[01] Occurrence in Library

40 8 13
                                    

Bertemu tanpa diduga, dan ditinggalkan tanpa diminta.

[.]

Bagi Kalan, susu cokelat adalah minuman enak plus menyehatkan yang harus teman-temannya coba. Namun, para lelaki yang kini di depannya hanya meringis sembari menjauhkan muka mereka dari jangkauan Kalan, karena cowok itu terus menyodorkan seplastik susu panas yang diselapi sedotan, lalu dipegang bagian leher plastik tersebut. Es cekek.

"Ogah gue, Lan. Buat lo aja dah, gak usah nawarin." Max--cowok blasteran Amerika-Indonesia--mengusap wajahnya frustasi. Ia selalu jadi korban Kalan, ia selalu tertangkap, selalu tak bisa kabur, dan berakhir menyedot malas susu cokelat hangat itu.

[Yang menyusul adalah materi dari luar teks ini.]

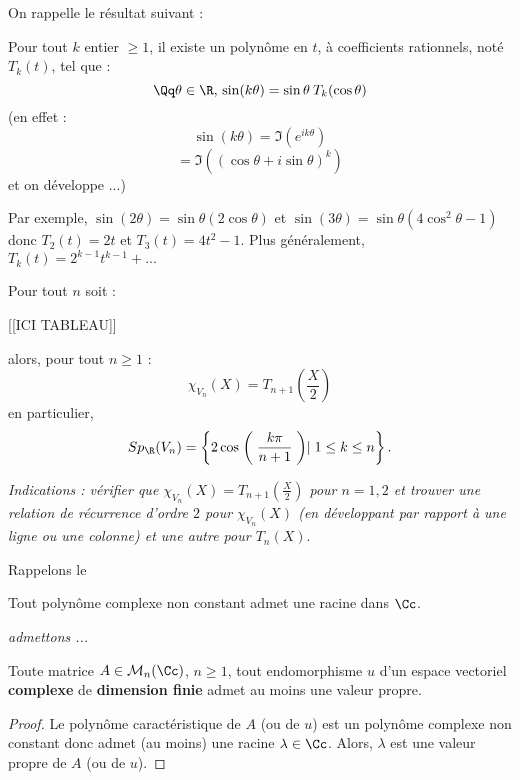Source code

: \documentclass[class=report,crop=false]{standalone}
\newcommand{\Sp}{Sp}
\begin{document}
\begin{exercicecours}
On rappelle le résultat suivant :

Pour tout $k$ entier $\ge 1$, il existe un polynôme en $t$, à coefficients rationnels, noté $T_k(t)$, tel que :
\[\Qq \theta \in \R ,\, \sin (k\theta) = \sin \theta \:  T_k(\cos \theta)\]
(en effet : \[\sin (k\theta) = \Im (e^{ik\theta})\]
\[= \Im \left( (\cos \theta + i \sin \theta )^k \right)\]
et on développe ...)

Par exemple, $\sin (2 \theta) = \sin \theta (2 \cos \theta)$ et $\sin (3 \theta) = \sin \theta (4 \cos^2 \theta -1)$ donc $T_2(t) =2t$ et $T_3(t) = 4t^2-1$. Plus généralement, $T_k(t) = 2^{k-1}t^{k-1} + ...$

Pour tout $n$ soit :


[[ICI TABLEAU]]
%

alors, pour tout $n \ge 1$ :
\[\chi_{V_n}(X) = T_{n+1}(\frac{X}{2})\]
en particulier, \[\Sp_{\R}(V_n) = \left\{2\cos\biggm(\frac{k\pi}{n+1}\biggm) \mid 1 \le k \le n\right\} .\]

{\it Indications : vérifier que $\chi_{V_n}(X) = T_{n+1}(\frac{X}{2})$ pour $n=1,2$ et trouver une relation de récurrence d'ordre $2$ pour  $\chi_{V_n}(X)$ (en développant par rapport à une ligne ou une colonne) et une autre pour $T_{n}(X)$}.
\end{exercicecours}

Rappelons le 
\begin{theoreme}
Tout polynôme complexe non constant admet une racine dans $\Cc$.
\end{theoreme}

{\it admettons ...}

\begin{corollaire}
Toute matrice $A \in \mathcal{M}_n(\Cc)$, $n \ge 1$, tout endomorphisme $u$ d'un espace vectoriel {\bf complexe} de {\bf dimension finie} admet au moins une valeur propre.
\end{corollaire}

\begin{proof}
Le polynôme caractéristique de $A$ (ou de $u$) est un polynôme complexe non constant donc admet (au moins) une racine $\lambda\in \Cc$. Alors, $\lambda$ est une valeur propre de $A$ (ou de $u$).
\end{proof}
\end{document}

"Gue mah liatnya aja enek, Cok. Gak di rumah, gak di sini, liat aja terus tuh minuman cokelat," timpal Haidar.

Kalan terkekeh. Membuang plastik yang sudah kosong tersebut. Lalu, ia menyandarkan punggungnya. Pikirannya terus berputar, wajah gadis asing terus membayanginya sejak sore kemarin.

"Tidur lah gue, ngantuk berat." Haidar menggeliat, matanya memerah juga mengeluarkan air, sebab sedari tadi terus menguap sampai lalat pun sempat masuk.

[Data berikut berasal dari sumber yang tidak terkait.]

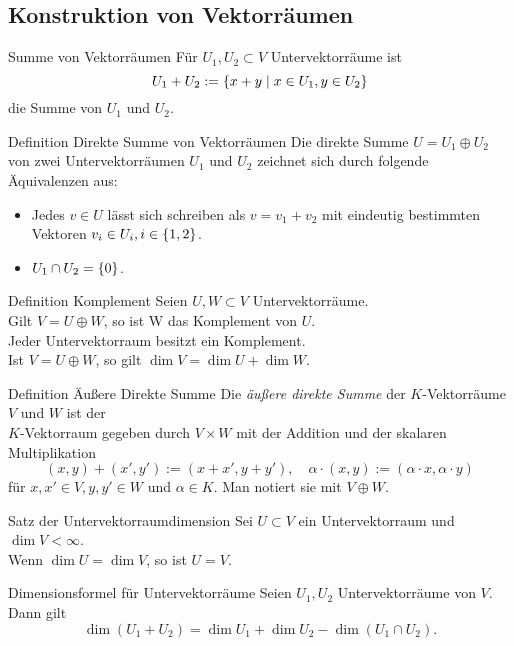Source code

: \documentclass[main.tex]{subfiles}
\begin{document}
\subsection*{Konstruktion von Vektorräumen}
\begin{karte}{Summe von Vektorräumen}
    Für \(U_1, U_2 \subset V\) Untervektorräume ist 
    \[U_1 + U_2 := \{x + y \;\vert \; x \in U_1, y \in U_2\}\]
    die Summe von \(U_1\) und \(U_2\).
\end{karte}
\begin{karte}{Definition Direkte Summe von Vektorräumen}
    Die direkte Summe \(U = U_1 \oplus U_2\) von zwei 
    Untervektorräumen \(U_1\) und \(U_2\) zeichnet sich durch 
    folgende Äquivalenzen aus: 
    \begin{itemize}
        \item Jedes \(v \in U\) lässt sich schreiben als 
        \(v = v_1 + v_2\) mit eindeutig bestimmten Vektoren
        \(v_i \in U_i, i \in \{1,2\}\).
        \item \(U_1 \cap U_2 = \{0\}\).
    \end{itemize}
\end{karte}
\begin{karte}{Definition Komplement}
    Seien \(U,W \subset V\) Untervektorräume.\\
    Gilt \(V = U \oplus W\), so ist W das Komplement von \(U\). \\
    Jeder Untervektorraum besitzt ein Komplement.\\
    Ist \( V = U \oplus W \), so gilt \( \dim V = \dim U + \dim W \).
\end{karte}
\begin{karte}{Definition Äußere Direkte Summe}
    Die \textit{äußere direkte Summe} der \(K\)-Vektorräume \(V\) 
    und \(W\) ist der\\
    \(K\)-Vektorraum gegeben durch \( V \times W \) 
    mit der Addition und der skalaren Multiplikation 
    \[ (x,y) + (x',y') := (x + x', y + y'), \quad 
    \alpha \cdot (x,y) := (\alpha \cdot x, \alpha \cdot y) \]
    für \( x,x' \in V, y,y' \in W \) und \( \alpha \in K \). 
    Man notiert sie mit \( V \oplus W \).
\end{karte}
\begin{karte}{Satz der Untervektorraumdimension}
    Sei \( U \subset V \) ein Untervektorraum und \( \dim V < \infty \). \\
    Wenn \( \dim U = \dim V \), so ist \( U = V \).
\end{karte}
\begin{karte}{Dimensionsformel für Untervektorräume}
    Seien \( U_1, U_2 \) Untervektorräume von \(V\). Dann gilt 
    \[ \dim(U_1 + U_2) = \dim U_1 + \dim U_2 - \dim(U_1 \cap U_2). \]
\end{karte}
\end{document}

"Sinting! Bentar lagi mapel Pak Marco." Milo seolah menyadarkan akan sebuah kebenaran.

"Sekali aja, Mil."

Milo mendengkus. Apa temannya itu lupa siapa Pak Marco? Apakah Haidar lupa, apa akibatnya kalau berani tidak masuk jam Pak Marco selain karena sakit? Ah, sepertinya Milo harus menyadarkan teman mulianya ini.

"Mending lo tidur di kelas aja sih, tutupin pake buku. Pake tuh cara Kalan," saran Milo.

"Harus yang udah pro sih ngelakuinnya. Aksi ini cukup berbahaya soalnya." Kalan sedikit tersenyum miring.

Haidar mencebik. "Apaan banget kalian. Udahlah ke toilet dulu gue."

Berpindah dari Max yang sudah berlalu, kedua orang yang tadi sempat beradu omongan dengan Max, dikejutkan oleh dentingan sendok yang terbentur mangkok. Jauzan, sang pelaku hanya menatap datar kedua orang yang bermata tajam.

"Sorry. Barusan ada lalat, makanya gue bunuh," kata Jauzan dengan penekanan diakhir ucapannya.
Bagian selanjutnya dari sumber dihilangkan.